* EXERCISE REQUIREMENTS *
Each line in these records that contains "documentation" counts once. Give the number only.

* EXTRACTED RECORDS *
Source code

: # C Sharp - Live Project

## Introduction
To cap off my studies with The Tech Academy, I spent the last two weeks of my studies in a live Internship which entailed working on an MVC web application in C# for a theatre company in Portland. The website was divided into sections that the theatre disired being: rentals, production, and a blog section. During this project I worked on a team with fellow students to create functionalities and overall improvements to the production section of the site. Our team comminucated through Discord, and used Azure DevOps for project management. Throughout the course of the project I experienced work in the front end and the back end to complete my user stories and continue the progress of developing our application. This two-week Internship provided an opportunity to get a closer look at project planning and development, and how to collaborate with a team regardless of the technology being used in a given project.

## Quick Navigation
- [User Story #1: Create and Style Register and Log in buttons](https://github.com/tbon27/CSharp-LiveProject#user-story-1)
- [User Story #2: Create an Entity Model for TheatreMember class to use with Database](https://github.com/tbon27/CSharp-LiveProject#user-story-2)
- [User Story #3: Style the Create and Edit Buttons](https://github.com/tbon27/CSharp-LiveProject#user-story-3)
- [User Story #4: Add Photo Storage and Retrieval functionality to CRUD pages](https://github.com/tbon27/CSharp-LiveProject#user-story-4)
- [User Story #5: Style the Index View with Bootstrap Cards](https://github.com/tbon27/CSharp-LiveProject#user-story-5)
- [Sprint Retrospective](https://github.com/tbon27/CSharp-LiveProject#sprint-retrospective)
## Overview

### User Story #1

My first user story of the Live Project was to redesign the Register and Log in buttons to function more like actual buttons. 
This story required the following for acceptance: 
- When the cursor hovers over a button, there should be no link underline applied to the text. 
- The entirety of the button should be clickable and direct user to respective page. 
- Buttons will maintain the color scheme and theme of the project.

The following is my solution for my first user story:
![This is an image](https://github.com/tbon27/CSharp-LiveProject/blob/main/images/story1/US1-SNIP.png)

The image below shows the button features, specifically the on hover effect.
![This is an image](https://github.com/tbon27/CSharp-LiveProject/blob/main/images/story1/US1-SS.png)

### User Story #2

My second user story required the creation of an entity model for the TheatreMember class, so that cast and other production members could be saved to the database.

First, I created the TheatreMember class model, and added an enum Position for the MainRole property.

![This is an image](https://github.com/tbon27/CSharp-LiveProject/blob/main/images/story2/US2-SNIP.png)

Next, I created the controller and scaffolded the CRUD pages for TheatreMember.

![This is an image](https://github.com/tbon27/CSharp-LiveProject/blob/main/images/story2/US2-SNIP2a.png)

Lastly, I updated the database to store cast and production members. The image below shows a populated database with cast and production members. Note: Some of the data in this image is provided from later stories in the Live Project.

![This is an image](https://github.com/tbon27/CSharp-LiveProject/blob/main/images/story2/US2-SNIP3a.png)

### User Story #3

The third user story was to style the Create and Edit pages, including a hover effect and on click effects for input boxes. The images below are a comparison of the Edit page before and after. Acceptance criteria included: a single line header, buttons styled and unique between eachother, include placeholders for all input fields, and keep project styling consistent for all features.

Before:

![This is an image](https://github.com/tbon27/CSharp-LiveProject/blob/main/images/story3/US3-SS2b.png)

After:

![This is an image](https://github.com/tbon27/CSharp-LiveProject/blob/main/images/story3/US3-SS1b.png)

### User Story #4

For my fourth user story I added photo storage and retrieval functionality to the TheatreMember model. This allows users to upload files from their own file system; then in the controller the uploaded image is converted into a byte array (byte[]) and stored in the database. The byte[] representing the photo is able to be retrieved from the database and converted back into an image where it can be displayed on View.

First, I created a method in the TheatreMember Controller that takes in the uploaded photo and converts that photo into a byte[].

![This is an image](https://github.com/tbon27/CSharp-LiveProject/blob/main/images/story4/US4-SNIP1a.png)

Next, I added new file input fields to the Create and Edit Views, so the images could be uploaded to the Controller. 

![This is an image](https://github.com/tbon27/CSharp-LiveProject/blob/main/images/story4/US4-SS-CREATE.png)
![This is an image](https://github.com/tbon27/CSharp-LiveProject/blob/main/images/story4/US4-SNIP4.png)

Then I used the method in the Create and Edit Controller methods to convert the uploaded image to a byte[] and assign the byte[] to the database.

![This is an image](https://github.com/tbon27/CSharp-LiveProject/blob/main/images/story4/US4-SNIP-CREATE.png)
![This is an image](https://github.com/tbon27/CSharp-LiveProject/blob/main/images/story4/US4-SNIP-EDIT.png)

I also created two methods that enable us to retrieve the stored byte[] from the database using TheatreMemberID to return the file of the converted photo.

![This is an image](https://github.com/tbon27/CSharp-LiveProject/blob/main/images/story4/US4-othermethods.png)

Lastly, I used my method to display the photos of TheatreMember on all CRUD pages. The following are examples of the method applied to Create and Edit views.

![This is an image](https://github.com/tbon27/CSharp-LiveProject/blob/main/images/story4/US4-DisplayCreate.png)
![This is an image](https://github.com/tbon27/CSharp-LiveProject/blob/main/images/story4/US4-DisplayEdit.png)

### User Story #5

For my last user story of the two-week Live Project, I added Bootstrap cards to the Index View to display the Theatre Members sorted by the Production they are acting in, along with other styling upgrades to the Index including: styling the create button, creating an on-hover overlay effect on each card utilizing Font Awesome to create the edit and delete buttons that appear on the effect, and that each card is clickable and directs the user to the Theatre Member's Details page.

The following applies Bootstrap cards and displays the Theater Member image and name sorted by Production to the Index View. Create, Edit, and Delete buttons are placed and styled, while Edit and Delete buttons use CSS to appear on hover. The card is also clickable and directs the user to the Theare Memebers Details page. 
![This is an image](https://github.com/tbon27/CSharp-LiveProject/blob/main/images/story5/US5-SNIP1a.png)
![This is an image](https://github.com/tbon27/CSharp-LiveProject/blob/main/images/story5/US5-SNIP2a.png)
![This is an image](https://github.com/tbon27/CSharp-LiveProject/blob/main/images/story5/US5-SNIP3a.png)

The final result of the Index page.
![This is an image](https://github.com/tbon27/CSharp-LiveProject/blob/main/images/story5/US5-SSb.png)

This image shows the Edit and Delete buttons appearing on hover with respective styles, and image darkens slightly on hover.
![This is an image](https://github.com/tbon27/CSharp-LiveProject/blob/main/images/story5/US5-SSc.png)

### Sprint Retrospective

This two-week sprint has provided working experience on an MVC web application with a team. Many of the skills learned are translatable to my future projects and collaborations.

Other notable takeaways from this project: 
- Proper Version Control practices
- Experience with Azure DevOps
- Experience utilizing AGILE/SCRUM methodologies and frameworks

---

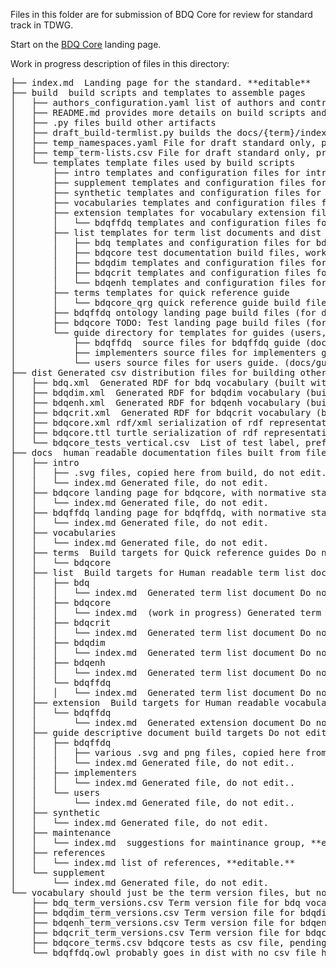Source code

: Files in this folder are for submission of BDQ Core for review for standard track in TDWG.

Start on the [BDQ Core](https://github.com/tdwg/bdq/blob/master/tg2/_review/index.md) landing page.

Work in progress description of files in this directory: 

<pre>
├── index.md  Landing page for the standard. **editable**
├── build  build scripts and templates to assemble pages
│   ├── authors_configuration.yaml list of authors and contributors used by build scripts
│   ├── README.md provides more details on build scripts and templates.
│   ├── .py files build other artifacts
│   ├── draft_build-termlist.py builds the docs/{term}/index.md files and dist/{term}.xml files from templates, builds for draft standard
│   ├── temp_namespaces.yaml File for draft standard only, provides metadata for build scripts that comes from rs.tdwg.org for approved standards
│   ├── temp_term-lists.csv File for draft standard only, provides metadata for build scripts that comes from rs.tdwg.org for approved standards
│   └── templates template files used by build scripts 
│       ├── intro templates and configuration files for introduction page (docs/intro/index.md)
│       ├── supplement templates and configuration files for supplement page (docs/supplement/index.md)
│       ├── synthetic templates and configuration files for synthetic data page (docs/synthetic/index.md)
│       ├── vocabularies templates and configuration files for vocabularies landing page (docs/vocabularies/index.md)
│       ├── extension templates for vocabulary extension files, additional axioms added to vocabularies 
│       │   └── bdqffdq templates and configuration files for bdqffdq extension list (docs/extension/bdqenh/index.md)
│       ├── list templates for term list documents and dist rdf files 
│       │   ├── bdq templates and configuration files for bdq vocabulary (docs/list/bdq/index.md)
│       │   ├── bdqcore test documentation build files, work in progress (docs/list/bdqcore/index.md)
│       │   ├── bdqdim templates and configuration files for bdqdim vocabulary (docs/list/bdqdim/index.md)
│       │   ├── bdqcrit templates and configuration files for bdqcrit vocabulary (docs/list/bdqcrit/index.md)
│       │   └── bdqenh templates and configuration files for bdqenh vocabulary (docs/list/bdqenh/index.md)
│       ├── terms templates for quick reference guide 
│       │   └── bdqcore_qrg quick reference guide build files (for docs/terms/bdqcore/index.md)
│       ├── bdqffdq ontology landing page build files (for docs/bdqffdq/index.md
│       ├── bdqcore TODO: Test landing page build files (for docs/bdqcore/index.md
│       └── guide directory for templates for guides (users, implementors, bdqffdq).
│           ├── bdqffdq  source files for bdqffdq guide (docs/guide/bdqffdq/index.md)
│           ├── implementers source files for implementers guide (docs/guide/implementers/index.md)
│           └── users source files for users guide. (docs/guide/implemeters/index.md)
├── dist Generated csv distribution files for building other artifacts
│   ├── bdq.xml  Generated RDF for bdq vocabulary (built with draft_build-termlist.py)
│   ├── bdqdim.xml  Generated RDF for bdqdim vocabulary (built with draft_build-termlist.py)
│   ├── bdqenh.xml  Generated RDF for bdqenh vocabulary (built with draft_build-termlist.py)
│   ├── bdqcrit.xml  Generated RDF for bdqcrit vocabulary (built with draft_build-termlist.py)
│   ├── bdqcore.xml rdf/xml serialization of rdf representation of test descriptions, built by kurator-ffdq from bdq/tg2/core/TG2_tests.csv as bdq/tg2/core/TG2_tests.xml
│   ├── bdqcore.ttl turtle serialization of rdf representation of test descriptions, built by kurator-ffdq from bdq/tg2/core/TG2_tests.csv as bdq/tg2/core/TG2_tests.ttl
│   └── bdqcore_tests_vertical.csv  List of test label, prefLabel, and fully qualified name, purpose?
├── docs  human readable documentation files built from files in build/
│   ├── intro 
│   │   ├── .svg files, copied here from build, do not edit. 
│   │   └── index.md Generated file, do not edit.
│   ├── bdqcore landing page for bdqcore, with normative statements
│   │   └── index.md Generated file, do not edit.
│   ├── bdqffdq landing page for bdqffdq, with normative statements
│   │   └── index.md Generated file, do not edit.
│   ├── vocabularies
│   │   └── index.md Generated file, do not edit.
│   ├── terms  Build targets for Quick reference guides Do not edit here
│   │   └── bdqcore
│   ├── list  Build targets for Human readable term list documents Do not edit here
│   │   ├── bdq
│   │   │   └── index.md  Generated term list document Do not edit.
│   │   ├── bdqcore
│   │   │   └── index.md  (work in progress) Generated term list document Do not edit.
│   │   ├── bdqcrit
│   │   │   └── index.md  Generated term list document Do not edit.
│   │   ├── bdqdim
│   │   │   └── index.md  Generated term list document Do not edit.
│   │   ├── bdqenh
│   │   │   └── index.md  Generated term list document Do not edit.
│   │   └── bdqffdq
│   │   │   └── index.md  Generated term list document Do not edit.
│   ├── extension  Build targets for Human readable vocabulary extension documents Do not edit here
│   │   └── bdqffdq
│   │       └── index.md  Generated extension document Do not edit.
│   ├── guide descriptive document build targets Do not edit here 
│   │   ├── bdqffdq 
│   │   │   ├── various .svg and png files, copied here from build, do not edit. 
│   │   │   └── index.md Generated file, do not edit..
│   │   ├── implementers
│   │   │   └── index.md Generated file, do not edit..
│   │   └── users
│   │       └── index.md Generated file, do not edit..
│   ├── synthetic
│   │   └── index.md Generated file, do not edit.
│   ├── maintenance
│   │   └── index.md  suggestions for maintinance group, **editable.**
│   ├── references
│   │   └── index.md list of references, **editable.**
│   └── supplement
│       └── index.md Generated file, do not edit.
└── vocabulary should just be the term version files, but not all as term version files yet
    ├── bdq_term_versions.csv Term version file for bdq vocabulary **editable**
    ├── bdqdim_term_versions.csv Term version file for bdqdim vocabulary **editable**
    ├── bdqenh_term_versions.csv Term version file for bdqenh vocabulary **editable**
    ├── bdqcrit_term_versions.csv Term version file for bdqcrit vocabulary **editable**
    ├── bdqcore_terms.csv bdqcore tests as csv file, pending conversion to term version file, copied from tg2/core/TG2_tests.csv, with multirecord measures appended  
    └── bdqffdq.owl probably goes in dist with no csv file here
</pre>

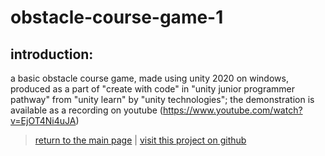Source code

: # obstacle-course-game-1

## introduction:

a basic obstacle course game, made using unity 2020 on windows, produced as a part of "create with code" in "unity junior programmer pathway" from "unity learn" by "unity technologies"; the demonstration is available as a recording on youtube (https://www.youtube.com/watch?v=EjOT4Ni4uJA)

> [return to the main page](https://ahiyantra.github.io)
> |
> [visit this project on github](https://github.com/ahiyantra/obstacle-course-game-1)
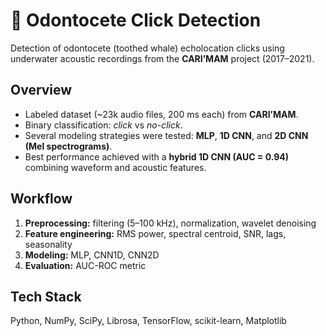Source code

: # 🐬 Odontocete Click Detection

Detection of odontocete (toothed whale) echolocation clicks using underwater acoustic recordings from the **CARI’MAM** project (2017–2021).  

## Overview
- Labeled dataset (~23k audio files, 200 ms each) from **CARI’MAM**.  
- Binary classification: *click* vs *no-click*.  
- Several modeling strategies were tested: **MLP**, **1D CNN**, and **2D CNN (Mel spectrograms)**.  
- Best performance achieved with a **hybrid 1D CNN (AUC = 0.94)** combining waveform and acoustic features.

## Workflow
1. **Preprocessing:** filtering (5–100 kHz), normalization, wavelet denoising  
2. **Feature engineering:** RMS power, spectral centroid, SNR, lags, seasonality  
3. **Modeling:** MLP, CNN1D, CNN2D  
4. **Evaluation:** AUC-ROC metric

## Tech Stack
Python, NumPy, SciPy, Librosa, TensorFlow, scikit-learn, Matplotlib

* PROBLEM SOLUTION *
2